Philadelphaceae
MOHAMMAD AMIN SIDDIQI
Stewart Herbarium, Gordon College, Rawalpindi.
Trees, shrubs or undershrubs. Branches often opposite, stellate hairy. Leaves exstipulate, deciduous, simple, opposite or verticillate with pellucid lines or stellate hairs, serrate or entire. Flowers usually in terminal cymes or racemes, rarely solitary or axillary, regular, bisexual. Sepals 5-4, valvate, imbricate or contorted; hypanthium adnate to the base throughout the ovary or up to the top of the ovary. Petals 5-7, valvate, imbricate or connate. Stamens numerous to 4; filaments broadly winged, usually free, sometimes connate at the base. Fruit a septicidal or a loculicidal capsule, rarely a berry. Seeds small, with fleshy endosperm.

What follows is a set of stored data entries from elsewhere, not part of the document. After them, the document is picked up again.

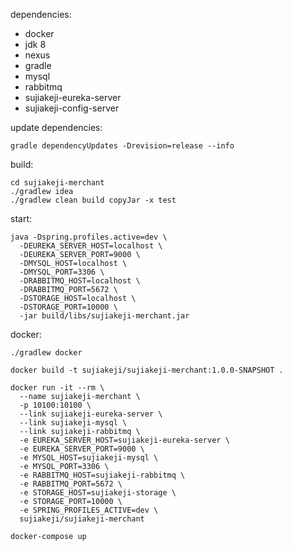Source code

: dependencies: 
- docker
- jdk 8
- nexus
- gradle
- mysql
- rabbitmq
- sujiakeji-eureka-server
- sujiakeji-config-server

update dependencies:
```
gradle dependencyUpdates -Drevision=release --info
```

build: 
```
cd sujiakeji-merchant
./gradlew idea
./gradlew clean build copyJar -x test
```

start:
```
java -Dspring.profiles.active=dev \
  -DEUREKA_SERVER_HOST=localhost \
  -DEUREKA_SERVER_PORT=9000 \
  -DMYSQL_HOST=localhost \
  -DMYSQL_PORT=3306 \
  -DRABBITMQ_HOST=localhost \
  -DRABBITMQ_PORT=5672 \
  -DSTORAGE_HOST=localhost \
  -DSTORAGE_PORT=10000 \
  -jar build/libs/sujiakeji-merchant.jar
```

docker:
```
./gradlew docker

docker build -t sujiakeji/sujiakeji-merchant:1.0.0-SNAPSHOT .

docker run -it --rm \
  --name sujiakeji-merchant \
  -p 10100:10100 \
  --link sujiakeji-eureka-server \
  --link sujiakeji-mysql \
  --link sujiakeji-rabbitmq \
  -e EUREKA_SERVER_HOST=sujiakeji-eureka-server \
  -e EUREKA_SERVER_PORT=9000 \
  -e MYSQL_HOST=sujiakeji-mysql \
  -e MYSQL_PORT=3306 \
  -e RABBITMQ_HOST=sujiakeji-rabbitmq \
  -e RABBITMQ_PORT=5672 \
  -e STORAGE_HOST=sujiakeji-storage \
  -e STORAGE_PORT=10000 \
  -e SPRING_PROFILES_ACTIVE=dev \
  sujiakeji/sujiakeji-merchant

docker-compose up
```
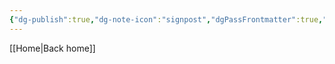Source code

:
 ```yaml
---
{"dg-publish":true,"dg-note-icon":"signpost","dgPassFrontmatter":true,"noteIcon":"signpost","permalink":"/09-status-notes/iqc/","created":"2025-10-17T19:33:57.714+01:00","updated":"2025-10-25T17:05:29.698+01:00"}
---
```


[[Home\|Back home]]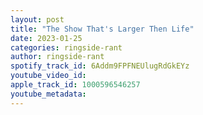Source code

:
 ```yaml
---
layout: post
title: "The Show That's Larger Then Life"
date: 2023-01-25
categories: ringside-rant
author: ringside-rant
spotify_track_id: 6Addm9FPFNEUlugRdGkEYz
youtube_video_id: 
apple_track_id: 1000596546257
youtube_metadata: 
---
```

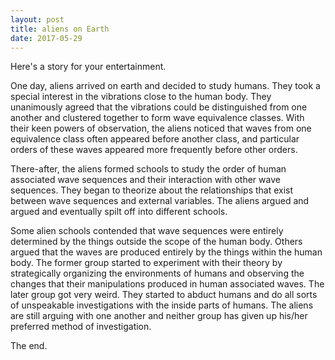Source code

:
```yaml
---
layout: post
title: aliens on Earth
date: 2017-05-29
---
```


Here's a story for your entertainment. 

One day, aliens arrived on earth and decided to study humans. They took a special interest in the vibrations close to the human body. They unanimously agreed that the vibrations could be distinguished from one another and clustered together to form wave equivalence classes. With their keen powers of observation, the aliens noticed that waves from one equivalence class often appeared before another class, and particular orders of these waves appeared more frequently before other orders. 

There-after, the aliens formed schools to study the order of human associated wave sequences and their interaction with other wave sequences. They began to theorize about the relationships that exist between wave sequences and external variables. The aliens argued and argued and eventually spilt off into different schools. 

Some alien schools contended that wave sequences were entirely determined by the things outside the scope of the human body. Others argued that the waves are produced entirely by the things within the human body. The former group started to experiment with their theory by strategically organizing the environments of humans and observing the changes that their manipulations produced in human associated waves. The later group got very weird. They started to abduct humans and do all sorts of unspeakable investigations with the inside parts of humans. The aliens are still arguing with one another and neither group has given up his/her preferred method of investigation. 

The end. 
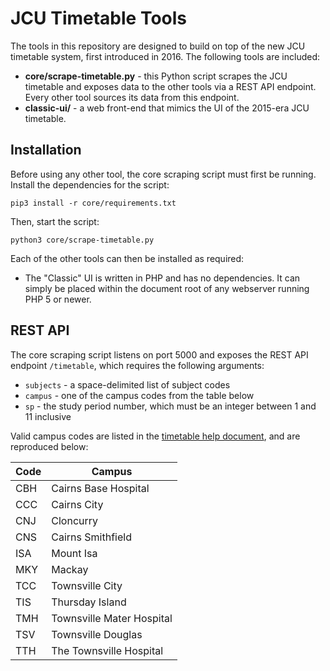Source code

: JCU Timetable Tools
===================

The tools in this repository are designed to build on top of the new JCU timetable system, first introduced in 2016. The following tools are included:

- **core/scrape-timetable.py** - this Python script scrapes the JCU timetable and exposes data to the other tools via a REST API endpoint. Every other tool sources its data from this endpoint.
- **classic-ui/** - a web front-end that mimics the UI of the 2015-era JCU timetable.


Installation
------------

Before using any other tool, the core scraping script must first be running. Install the dependencies for the script:

```
pip3 install -r core/requirements.txt
```

Then, start the script:

```
python3 core/scrape-timetable.py
```

Each of the other tools can then be installed as required:

- The "Classic" UI is written in PHP and has no dependencies. It can simply be placed within the document root of any webserver running PHP 5 or newer.


REST API
--------

The core scraping script listens on port 5000 and exposes the REST API endpoint `/timetable`, which requires the following arguments:

- `subjects` - a space-delimited list of subject codes
- `campus` - one of the campus codes from the table below
- `sp` - the study period number, which must be an integer between 1 and 11 inclusive

Valid campus codes are listed in the [timetable help document](https://www.jcu.edu.au/__data/assets/pdf_file/0003/202899/TT-Information-for-Students.pdf), and are reproduced below:

|Code|Campus|
|----|------|
|CBH|Cairns Base Hospital|
|CCC|Cairns City|
|CNJ|Cloncurry|
|CNS|Cairns Smithfield|
|ISA|Mount Isa|
|MKY|Mackay|
|TCC|Townsville City|
|TIS|Thursday Island|
|TMH|Townsville Mater Hospital|
|TSV|Townsville Douglas|
|TTH|The Townsville Hospital|
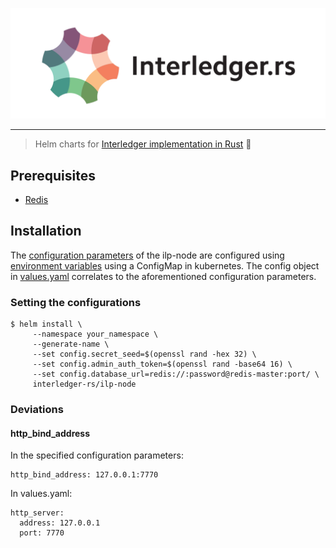 <p align="center">
  <img src="docs/interledger-rs.svg" width="700" alt="Interledger.rs">
</p>

---
> Helm charts for [Interledger implementation in Rust](https://github.com/interledger-rs/interledger-rs) :money_with_wings:

## Prerequisites

- [Redis](https://redis.io/)

## Installation

The [configuration parameters](https://github.com/interledger-rs/interledger-rs/blob/master/docs/configuration.md#configuration-parameters) of the ilp-node are configured using [environment variables](https://github.com/interledger-rs/interledger-rs/blob/master/docs/configuration.md#environment-variables) using a ConfigMap in kubernetes. The config object in [values.yaml](./values.yaml) correlates to the aforementioned configuration parameters.

### Setting the configurations

```
$ helm install \
     --namespace your_namespace \
     --generate-name \
     --set config.secret_seed=$(openssl rand -hex 32) \
     --set config.admin_auth_token=$(openssl rand -base64 16) \
     --set config.database_url=redis://:password@redis-master:port/ \
     interledger-rs/ilp-node
```

### Deviations

#### http_bind_address
In the specified configuration parameters:

```
http_bind_address: 127.0.0.1:7770
```

In values.yaml:

```
http_server:
  address: 127.0.0.1
  port: 7770
```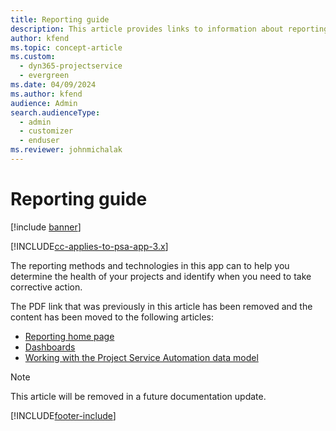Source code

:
 ```yaml
---
title: Reporting guide
description: This article provides links to information about reporting.
author: kfend
ms.topic: concept-article
ms.custom: 
  - dyn365-projectservice
  - evergreen
ms.date: 04/09/2024
ms.author: kfend
audience: Admin
search.audienceType: 
  - admin
  - customizer
  - enduser
ms.reviewer: johnmichalak
---
```

# Reporting guide

[!include [banner](../../includes/psa-now-project-operations.md)]

[!INCLUDE[cc-applies-to-psa-app-3.x](../../includes/cc-applies-to-psa-app-3x.md)]

The reporting methods and technologies in this app can to help you determine the health of your projects and identify when you need to take corrective action. 

The PDF link that was previously in this article has been removed and the content has been moved to the following articles:

- [Reporting home page](../reports-reporting-dynamics-365-project-service.md)
- [Dashboards](../reports-dashboards.md)
- [Working with the Project Service Automation data model](../reports-working-project-service-data-model.md)

> [!NOTE]
> This article will be removed in a future documentation update. 


[!INCLUDE[footer-include](../../includes/footer-banner.md)]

A subtropical family of 7 genera and 135 species found from S. Europe to E. Asia, the Philippines, New Guinea, N. & C. America. Represented by only 1 genus and 2 species in W. Pakistan. It was previously included in Saxifrag¬aceae, but in most recent treatments it is separated on the basis of its arboreal habit and the arrangement of leaves. The genera now included in Saxifragaceae are exclusively low herbs with a rosette of basal or alternate leaves, whereas in Philadelphaceae the plants are always woody and the leaves are opposite or verticillate. It is also closely related to Hydrangeaceae from which it can be distinguished by the presence of stellate indumentum and the characteristi¬cally broad winged filaments.
Acknowledgements: We are grateful to the United States Department of Agricultural for financing this research under P.L. 480. Thanks are also due to Messrs B.L. Burtt, I. Hedge and Miss J. Lamond of the Royal Botanic Garden, Edinburgh, for their helpful suggestions.